Friday, October 23, 2009

When a Senior Leader is Charged With a Crime

I found myself in shock last week when the New York Times, CNN, and other news organizations reported arrests for insider trading in what is being called the biggest ever hedge fund insider trading scheme.

One of those charged was a Senior Vice President at the corporation I worked for, and was in fact the leader of the division I worked for. He was one of just a handful of people who reported directly to the CEO. He had been a top leader in many organizations of the company. He had risen fast and was relatively young to reach the position he had. He was considered a contender for the top job.

The point is – by all measures he was wildly successful.

So what’s it like when a former big boss – a top leader in your company – is accused of being a crook?

I suspect that the tens of thousands of others who worked under this man at some point in their career and I feel the same way. We are shocked. We are outraged. We are angry. And that’s putting it mildly.

While this might not be quite the same as the feelings of the families of politicians who are accused of scandals, there are similarities. We were taken by surprise. We feel betrayed.

This is not supposed to happen in our family.

Now I’m not sure employees actually liked the man in question. He had a reputation as a hatchet man – the word on the street was that he would go into a new organization, streamline, cut budgets, and lay off employees – and that proved true in my organization. In fact, he may have been more feared than liked as a leader. But undoubtedly he had the authority, and the power.

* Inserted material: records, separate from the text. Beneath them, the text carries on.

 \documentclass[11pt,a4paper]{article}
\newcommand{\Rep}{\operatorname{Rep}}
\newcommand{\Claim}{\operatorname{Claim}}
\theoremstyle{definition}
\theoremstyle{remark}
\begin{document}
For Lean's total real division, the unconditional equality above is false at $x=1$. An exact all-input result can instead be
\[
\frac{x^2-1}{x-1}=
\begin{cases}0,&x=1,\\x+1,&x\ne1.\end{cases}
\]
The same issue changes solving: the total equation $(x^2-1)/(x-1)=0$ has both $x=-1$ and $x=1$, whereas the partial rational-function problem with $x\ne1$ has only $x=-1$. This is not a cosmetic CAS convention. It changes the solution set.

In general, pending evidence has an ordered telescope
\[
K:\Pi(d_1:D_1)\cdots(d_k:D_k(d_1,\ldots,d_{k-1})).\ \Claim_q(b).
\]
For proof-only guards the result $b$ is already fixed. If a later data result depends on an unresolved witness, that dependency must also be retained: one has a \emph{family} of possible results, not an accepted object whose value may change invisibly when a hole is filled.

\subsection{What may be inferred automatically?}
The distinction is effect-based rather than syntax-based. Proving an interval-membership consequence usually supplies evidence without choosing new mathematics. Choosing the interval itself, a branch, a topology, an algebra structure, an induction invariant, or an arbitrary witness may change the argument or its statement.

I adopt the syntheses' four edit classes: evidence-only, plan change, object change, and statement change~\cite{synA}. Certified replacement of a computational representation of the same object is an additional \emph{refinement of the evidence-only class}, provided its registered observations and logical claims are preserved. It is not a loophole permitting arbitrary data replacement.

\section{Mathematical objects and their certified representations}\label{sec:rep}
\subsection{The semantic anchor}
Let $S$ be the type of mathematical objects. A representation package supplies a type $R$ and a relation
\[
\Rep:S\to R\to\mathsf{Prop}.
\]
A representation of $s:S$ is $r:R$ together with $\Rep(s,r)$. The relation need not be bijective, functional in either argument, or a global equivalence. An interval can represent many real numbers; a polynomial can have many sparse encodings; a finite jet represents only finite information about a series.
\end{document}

I have no idea whether he truly committed a crime. The courts will decide. According to the FBI press release the allegations include that inside information was shared based on potential confidential deals between companies. And whether or not he committed a crime, it sure does look like he violated company policy.

My company was extremely careful whenever a deal with another company was discussed. Only people who truly had a need to be involved were included – this was usually a very small number of people. These people had to sign a special agreement – essentially it was a reminder (in case they forgot the business conduct guidelines) that they could discuss it with no one else – not others in the company, not their friends or family, not their boss, their spouse, their pastor, or their mother. You get the idea. No one.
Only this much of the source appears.